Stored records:
——
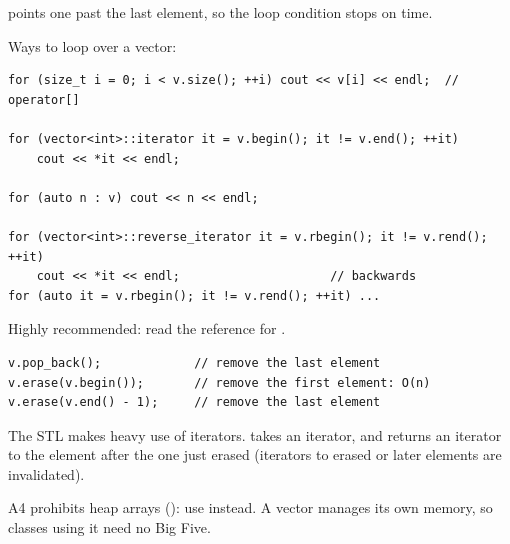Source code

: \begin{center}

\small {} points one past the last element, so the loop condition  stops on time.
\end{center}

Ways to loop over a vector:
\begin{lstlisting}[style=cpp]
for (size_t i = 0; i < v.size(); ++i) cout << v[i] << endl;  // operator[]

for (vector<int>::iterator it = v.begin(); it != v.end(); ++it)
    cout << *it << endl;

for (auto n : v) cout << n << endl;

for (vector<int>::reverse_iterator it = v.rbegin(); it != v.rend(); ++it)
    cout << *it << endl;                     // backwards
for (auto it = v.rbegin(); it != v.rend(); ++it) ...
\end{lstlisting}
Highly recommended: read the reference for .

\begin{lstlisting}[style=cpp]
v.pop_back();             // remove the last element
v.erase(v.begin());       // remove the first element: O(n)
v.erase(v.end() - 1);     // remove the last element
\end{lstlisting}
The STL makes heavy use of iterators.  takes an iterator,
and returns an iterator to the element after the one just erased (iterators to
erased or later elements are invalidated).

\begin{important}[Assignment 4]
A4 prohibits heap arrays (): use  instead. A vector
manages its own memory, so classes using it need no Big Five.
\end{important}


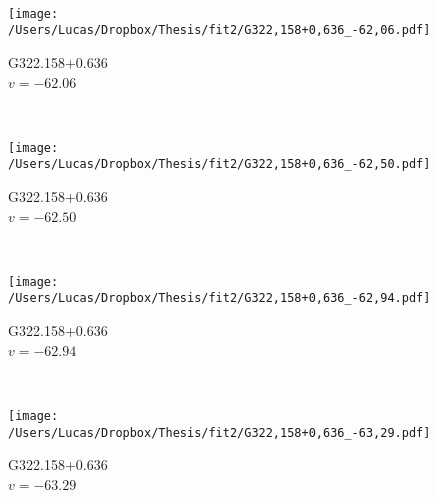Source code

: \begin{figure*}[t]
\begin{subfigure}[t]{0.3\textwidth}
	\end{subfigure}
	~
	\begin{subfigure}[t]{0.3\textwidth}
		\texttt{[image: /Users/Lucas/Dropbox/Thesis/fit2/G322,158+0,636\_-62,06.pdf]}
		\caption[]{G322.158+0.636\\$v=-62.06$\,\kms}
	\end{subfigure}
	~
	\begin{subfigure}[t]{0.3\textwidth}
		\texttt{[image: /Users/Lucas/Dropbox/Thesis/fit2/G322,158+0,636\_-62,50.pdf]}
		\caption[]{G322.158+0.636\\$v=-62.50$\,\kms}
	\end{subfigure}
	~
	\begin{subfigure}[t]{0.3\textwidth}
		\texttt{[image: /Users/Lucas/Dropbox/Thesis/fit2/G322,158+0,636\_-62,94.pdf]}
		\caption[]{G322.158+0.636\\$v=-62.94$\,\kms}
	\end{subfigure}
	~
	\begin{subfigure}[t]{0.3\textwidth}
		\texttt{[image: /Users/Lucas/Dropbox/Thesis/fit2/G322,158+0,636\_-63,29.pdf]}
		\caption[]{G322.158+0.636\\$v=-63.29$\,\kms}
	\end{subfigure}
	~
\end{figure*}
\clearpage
——
WORK REQUEST: Which lines of the data above contain the string "rbegin"? Copy each of them.

ANSWER BELOW:
for (vector<int>::reverse_iterator it = v.rbegin(); it != v.rend(); ++it)
for (auto it = v.rbegin(); it != v.rend(); ++it) ...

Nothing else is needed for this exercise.